*Exercise requirements:*
Provide a verbatim copy of all the records below, leaving the images out.

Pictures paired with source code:
##########

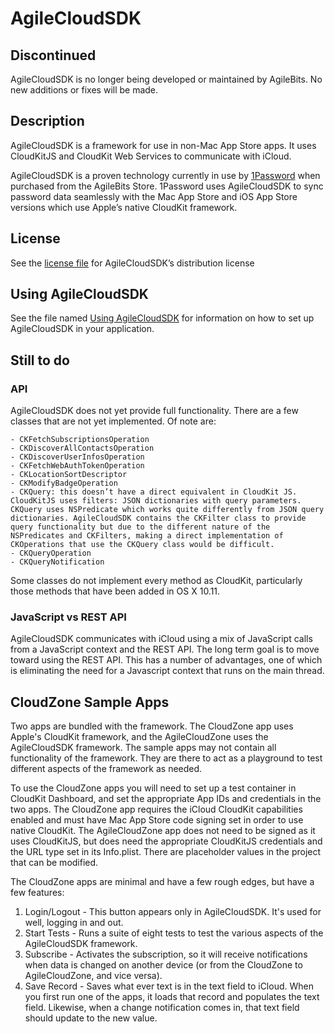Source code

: # AgileCloudSDK

## Discontinued

AgileCloudSDK is no longer being developed or maintained by AgileBits. No new additions or fixes will be made.

## Description

AgileCloudSDK is a framework for use in non-Mac App Store apps. It uses CloudKitJS and CloudKit Web Services to communicate with iCloud.

AgileCloudSDK is a proven technology currently in use by [1Password](https://1password.com) when purchased from the AgileBits Store. 1Password uses AgileCloudSDK to sync password data seamlessly with the Mac App Store and iOS App Store versions which use Apple’s native CloudKit framework.

## License

See the [license file](License.txt) for AgileCloudSDK’s distribution license

## Using AgileCloudSDK

See the file named [Using AgileCloudSDK](Using%20AgileCloudSDK.md) for information on how to set up AgileCloudSDK in your application.

## Still to do

### API

AgileCloudSDK does not yet provide full functionality. There are a few classes that are not yet implemented. Of note are:

	- CKFetchSubscriptionsOperation
	- CKDiscoverAllContactsOperation
	- CKDiscoverUserInfosOperation
	- CKFetchWebAuthTokenOperation
	- CKLocationSortDescriptor
	- CKModifyBadgeOperation
	- CKQuery: this doesn’t have a direct equivalent in CloudKit JS. CloudKitJS uses filters: JSON dictionaries with query parameters.  CKQuery uses NSPredicate which works quite differently from JSON query dictionaries. AgileCloudSDK contains the CKFilter class to provide query functionality but due to the different nature of the NSPredicates and CKFilters, making a direct implementation of CKOperations that use the CKQuery class would be difficult.
	- CKQueryOperation
	- CKQueryNotification

Some classes do not implement every method as CloudKit, particularly those methods that have been added in OS X 10.11.

### JavaScript vs REST API

AgileCloudSDK communicates with iCloud using a mix of JavaScript calls from a JavaScript context and the REST API. The long term goal is to move toward using the REST API. This has a number of advantages, one of which is eliminating the need for a Javascript context that runs on the main thread.

## CloudZone Sample Apps

Two apps are bundled with the framework. The CloudZone app uses Apple's CloudKit framework, and the AgileCloudZone uses the AgileCloudSDK framework. The sample apps may not contain all functionality of the framework. They are there to act as a playground to test different aspects of the framework as needed.

To use the CloudZone apps you will need to set up a test container in CloudKit Dashboard, and set the appropriate App IDs and credentials in the two apps. The CloudZone app requires the iCloud CloudKit capabilities enabled and must have Mac App Store code signing set in order to use native CloudKit. The AgileCloudZone app does not need to be signed as it uses CloudKitJS, but does need the appropriate CloudKitJS credentials and the URL type set in its Info.plist. There are placeholder values in the project that can be modified.

The CloudZone apps are minimal and have a few rough edges, but have a few features:

1. Login/Logout - This button appears only in AgileCloudSDK. It's used for well, logging in and out.
2. Start Tests - Runs a suite of eight tests to test the various aspects of the AgileCloudSDK framework.
3. Subscribe - Activates the subscription, so it will receive notifications when data is changed on another device (or from the CloudZone to AgileCloudZone, and vice versa).
4. Save Record - Saves what ever text is in the text field to iCloud. When you first run one of the apps, it loads that record and populates the text field. Likewise, when a change notification comes in, that text field should update to the new value.
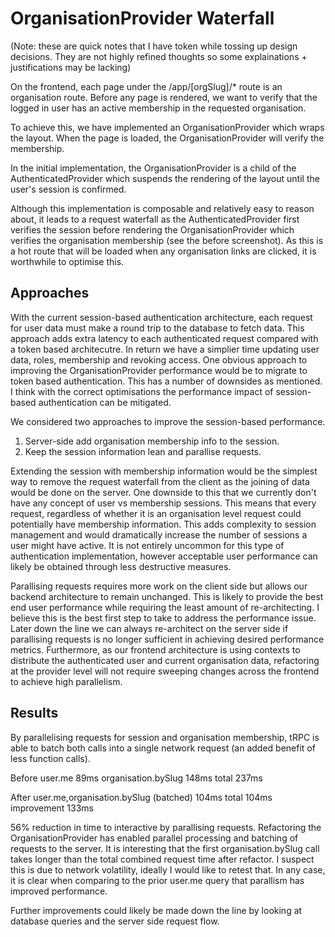 # OrganisationProvider Waterfall

(Note: these are quick notes that I have token while tossing up design decisions. They are not highly refined thoughts so some explainations + justifications may be lacking)

On the frontend, each page under the /app/[orgSlug]/\* route is an organisation route. Before any page is rendered, we want to verify that the logged in user has an active membership in the requested organisation.

To achieve this, we have implemented an OrganisationProvider which wraps the layout. When the page is loaded, the OrganisationProvider will verify the membership.

In the initial implementation, the OrganisationProvider is a child of the AuthenticatedProvider which suspends the rendering of the layout until the user's session is confirmed.

Although this implementation is composable and relatively easy to reason about, it leads to a request waterfall as the AuthenticatedProvider first verifies the session before rendering the OrganisationProvider which verifies the organisation membership (see the before screenshot). As this is a hot route that will be loaded when any organisation links are clicked, it is worthwhile to optimise this.

## Approaches

With the current session-based authentication architecture, each request for user data must make a round trip to the database to fetch data. This approach adds extra latency to each authenticated request compared with a token based architecutre. In return we have a simplier time updating user data, roles, membership and revoking access. One obvious approach to improving the OrganisationProvider performance would be to migrate to token based authentication. This has a number of downsides as mentioned. I think with the correct optimisations the performance impact of session-based authentication can be mitigated.

We considered two approaches to improve the session-based performance.

1. Server-side add organisation membership info to the session.
2. Keep the session information lean and parallise requests.

Extending the session with membership information would be the simplest way to remove the request waterfall from the client as the joining of data would be done on the server. One downside to this that we currently don't have any concept of user vs membership sessions.
This means that every request, regardless of whether it is an organisation level request could potentially have membership information. This adds complexity to session management and would dramatically increase the number of sessions a user might have active. It is not entirely uncommon for this type of authentication implementation, however acceptable user performance can likely be obtained through less destructive measures.

Parallising requests requires more work on the client side but allows our backend architecture to remain unchanged. This is likely to provide the best end user performance while requiring the least amount of re-architecting. I believe this is the best first step to take to address the performance issue. Later down the line we can always re-architect on the server side if parallising requests is no longer sufficient in achieving desired performance metrics. Furthermore, as our frontend architecture is using contexts to distribute the authenticated user and current organisation data, refactoring at the provider level will not require sweeping changes across the frontend to achieve high parallelism.

## Results

By parallelising requests for session and organisation membership, tRPC is able to batch both calls into a single network request (an added benefit of less function calls).

Before
user.me 89ms
organisation.bySlug 148ms
total 237ms

After
user.me,organisation.bySlug (batched) 104ms
total 104ms
improvement 133ms

56% reduction in time to interactive by parallising requests. Refactoring the OrganisationProvider has enabled parallel processing and batching of requests to the server. It is interesting that the first organisation.bySlug call takes longer than the total combined request time after refactor. I suspect this is due to network volatility, ideally I would like to retest that. In any case, it is clear when comparing to the prior user.me query that parallism has improved performance.

Further improvements could likely be made down the line by looking at database queries and the server side request flow.
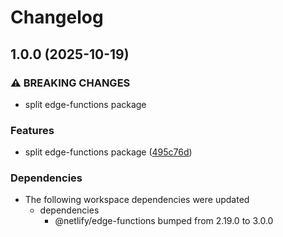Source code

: # Changelog

## 1.0.0 (2025-10-19)


### ⚠ BREAKING CHANGES

* split edge-functions package

### Features

* split edge-functions package ([495c76d](https://github.com/netlify/primitives/commit/495c76d9933a8da15bfe754ccdbf80fcf815538f))


### Dependencies

* The following workspace dependencies were updated
  * dependencies
    * @netlify/edge-functions bumped from 2.19.0 to 3.0.0
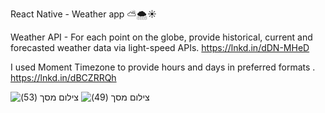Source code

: React Native - Weather app ⛅🌨️☀️

Weather API - For each point on the globe, provide historical, current and forecasted weather data via light-speed APIs.
https://lnkd.in/dDN-MHeD

I used Moment Timezone to provide hours and days in preferred formats .
https://lnkd.in/dBCZRRQh

![‏‏צילום מסך (53)](https://user-images.githubusercontent.com/87603302/197865465-7d6e850c-5bd7-4e13-ad03-beba319b509d.png)
![‏‏צילום מסך (49)](https://user-images.githubusercontent.com/87603302/197865537-ca57d545-1ca1-4a4b-a96b-84c33d4f5d6d.png)

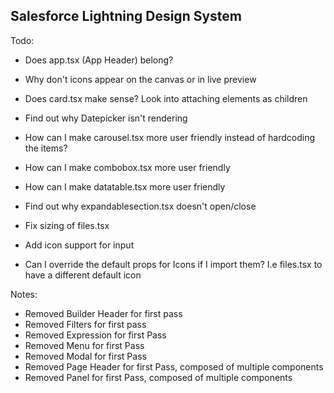 ## Salesforce Lightning Design System

Todo:

- Does app.tsx (App Header) belong?

- Why don't icons appear on the canvas or in live preview

- Does card.tsx make sense? Look into attaching elements as children
- Find out why Datepicker isn't rendering
- How can I make carousel.tsx more user friendly instead of hardcoding the items?
- How can I make combobox.tsx more user friendly
- How can I make datatable.tsx more user friendly
- Find out why expandablesection.tsx doesn't open/close
- Fix sizing of files.tsx
- Add icon support for input
- Can I override the default props for Icons if I import them? I.e files.tsx to have a different default icon

Notes:

- Removed Builder Header for first pass
- Removed Filters for first pass
- Removed Expression for first Pass
- Removed Menu for first Pass
- Removed Modal for first Pass
- Removed Page Header for first Pass, composed of multiple components
- Removed Panel for first Pass, composed of multiple components
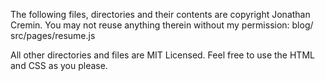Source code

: The following files, directories and their contents are copyright Jonathan Cremin. You may not reuse anything therein without my permission:
blog/
src/pages/resume.js

All other directories and files are MIT Licensed. Feel free to use the HTML and CSS as you please.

##########

*Answer space:*
Source code

: # AgileCloudSDK

## Discontinued

AgileCloudSDK is no longer being developed or maintained by AgileBits. No new additions or fixes will be made.

## Description

AgileCloudSDK is a framework for use in non-Mac App Store apps. It uses CloudKitJS and CloudKit Web Services to communicate with iCloud.

AgileCloudSDK is a proven technology currently in use by [1Password](https://1password.com) when purchased from the AgileBits Store. 1Password uses AgileCloudSDK to sync password data seamlessly with the Mac App Store and iOS App Store versions which use Apple’s native CloudKit framework.

## License

See the [license file](License.txt) for AgileCloudSDK’s distribution license

## Using AgileCloudSDK

See the file named [Using AgileCloudSDK](Using%20AgileCloudSDK.md) for information on how to set up AgileCloudSDK in your application.

## Still to do

### API

AgileCloudSDK does not yet provide full functionality. There are a few classes that are not yet implemented. Of note are:

	- CKFetchSubscriptionsOperation
	- CKDiscoverAllContactsOperation
	- CKDiscoverUserInfosOperation
	- CKFetchWebAuthTokenOperation
	- CKLocationSortDescriptor
	- CKModifyBadgeOperation
	- CKQuery: this doesn’t have a direct equivalent in CloudKit JS. CloudKitJS uses filters: JSON dictionaries with query parameters.  CKQuery uses NSPredicate which works quite differently from JSON query dictionaries. AgileCloudSDK contains the CKFilter class to provide query functionality but due to the different nature of the NSPredicates and CKFilters, making a direct implementation of CKOperations that use the CKQuery class would be difficult.
	- CKQueryOperation
	- CKQueryNotification

Some classes do not implement every method as CloudKit, particularly those methods that have been added in OS X 10.11.

### JavaScript vs REST API

AgileCloudSDK communicates with iCloud using a mix of JavaScript calls from a JavaScript context and the REST API. The long term goal is to move toward using the REST API. This has a number of advantages, one of which is eliminating the need for a Javascript context that runs on the main thread.

## CloudZone Sample Apps

Two apps are bundled with the framework. The CloudZone app uses Apple's CloudKit framework, and the AgileCloudZone uses the AgileCloudSDK framework. The sample apps may not contain all functionality of the framework. They are there to act as a playground to test different aspects of the framework as needed.

To use the CloudZone apps you will need to set up a test container in CloudKit Dashboard, and set the appropriate App IDs and credentials in the two apps. The CloudZone app requires the iCloud CloudKit capabilities enabled and must have Mac App Store code signing set in order to use native CloudKit. The AgileCloudZone app does not need to be signed as it uses CloudKitJS, but does need the appropriate CloudKitJS credentials and the URL type set in its Info.plist. There are placeholder values in the project that can be modified.

The CloudZone apps are minimal and have a few rough edges, but have a few features:

1. Login/Logout - This button appears only in AgileCloudSDK. It's used for well, logging in and out.
2. Start Tests - Runs a suite of eight tests to test the various aspects of the AgileCloudSDK framework.
3. Subscribe - Activates the subscription, so it will receive notifications when data is changed on another device (or from the CloudZone to AgileCloudZone, and vice versa).
4. Save Record - Saves what ever text is in the text field to iCloud. When you first run one of the apps, it loads that record and populates the text field. Likewise, when a change notification comes in, that text field should update to the new value.
 # OrganisationProvider Waterfall

(Note: these are quick notes that I have token while tossing up design decisions. They are not highly refined thoughts so some explainations + justifications may be lacking)

On the frontend, each page under the /app/[orgSlug]/\* route is an organisation route. Before any page is rendered, we want to verify that the logged in user has an active membership in the requested organisation.

To achieve this, we have implemented an OrganisationProvider which wraps the layout. When the page is loaded, the OrganisationProvider will verify the membership.

In the initial implementation, the OrganisationProvider is a child of the AuthenticatedProvider which suspends the rendering of the layout until the user's session is confirmed.

Although this implementation is composable and relatively easy to reason about, it leads to a request waterfall as the AuthenticatedProvider first verifies the session before rendering the OrganisationProvider which verifies the organisation membership (see the before screenshot). As this is a hot route that will be loaded when any organisation links are clicked, it is worthwhile to optimise this.

## Approaches

With the current session-based authentication architecture, each request for user data must make a round trip to the database to fetch data. This approach adds extra latency to each authenticated request compared with a token based architecutre. In return we have a simplier time updating user data, roles, membership and revoking access. One obvious approach to improving the OrganisationProvider performance would be to migrate to token based authentication. This has a number of downsides as mentioned. I think with the correct optimisations the performance impact of session-based authentication can be mitigated.

We considered two approaches to improve the session-based performance.

1. Server-side add organisation membership info to the session.
2. Keep the session information lean and parallise requests.

Extending the session with membership information would be the simplest way to remove the request waterfall from the client as the joining of data would be done on the server. One downside to this that we currently don't have any concept of user vs membership sessions.
This means that every request, regardless of whether it is an organisation level request could potentially have membership information. This adds complexity to session management and would dramatically increase the number of sessions a user might have active. It is not entirely uncommon for this type of authentication implementation, however acceptable user performance can likely be obtained through less destructive measures.

Parallising requests requires more work on the client side but allows our backend architecture to remain unchanged. This is likely to provide the best end user performance while requiring the least amount of re-architecting. I believe this is the best first step to take to address the performance issue. Later down the line we can always re-architect on the server side if parallising requests is no longer sufficient in achieving desired performance metrics. Furthermore, as our frontend architecture is using contexts to distribute the authenticated user and current organisation data, refactoring at the provider level will not require sweeping changes across the frontend to achieve high parallelism.

## Results

By parallelising requests for session and organisation membership, tRPC is able to batch both calls into a single network request (an added benefit of less function calls).

Before
user.me 89ms
organisation.bySlug 148ms
total 237ms

After
user.me,organisation.bySlug (batched) 104ms
total 104ms
improvement 133ms

56% reduction in time to interactive by parallising requests. Refactoring the OrganisationProvider has enabled parallel processing and batching of requests to the server. It is interesting that the first organisation.bySlug call takes longer than the total combined request time after refactor. I suspect this is due to network volatility, ideally I would like to retest that. In any case, it is clear when comparing to the prior user.me query that parallism has improved performance.

Further improvements could likely be made down the line by looking at database queries and the server side request flow.
Source code

: # Changelog

## 1.0.0 (2025-10-19)


### ⚠ BREAKING CHANGES

* split edge-functions package

### Features

* split edge-functions package ([495c76d](https://github.com/netlify/primitives/commit/495c76d9933a8da15bfe754ccdbf80fcf815538f))


### Dependencies

* The following workspace dependencies were updated
  * dependencies
    * @netlify/edge-functions bumped from 2.19.0 to 3.0.0
Source code

: React Native - Weather app ⛅🌨️☀️

Weather API - For each point on the globe, provide historical, current and forecasted weather data via light-speed APIs.
https://lnkd.in/dDN-MHeD

I used Moment Timezone to provide hours and days in preferred formats .
https://lnkd.in/dBCZRRQh

![‏‏צילום מסך (53)](https://user-images.githubusercontent.com/87603302/197865465-7d6e850c-5bd7-4e13-ad03-beba319b509d.png)
![‏‏צילום מסך (49)](https://user-images.githubusercontent.com/87603302/197865537-ca57d545-1ca1-4a4b-a96b-84c33d4f5d6d.png)

 ## Salesforce Lightning Design System

Todo:

- Does app.tsx (App Header) belong?

- Why don't icons appear on the canvas or in live preview

- Does card.tsx make sense? Look into attaching elements as children
- Find out why Datepicker isn't rendering
- How can I make carousel.tsx more user friendly instead of hardcoding the items?
- How can I make combobox.tsx more user friendly
- How can I make datatable.tsx more user friendly
- Find out why expandablesection.tsx doesn't open/close
- Fix sizing of files.tsx
- Add icon support for input
- Can I override the default props for Icons if I import them? I.e files.tsx to have a different default icon

Notes:

- Removed Builder Header for first pass
- Removed Filters for first pass
- Removed Expression for first Pass
- Removed Menu for first Pass
- Removed Modal for first Pass
- Removed Page Header for first Pass, composed of multiple components
- Removed Panel for first Pass, composed of multiple components
Source code

: The following files, directories and their contents are copyright Jonathan Cremin. You may not reuse anything therein without my permission:
blog/
src/pages/resume.js

All other directories and files are MIT Licensed. Feel free to use the HTML and CSS as you please.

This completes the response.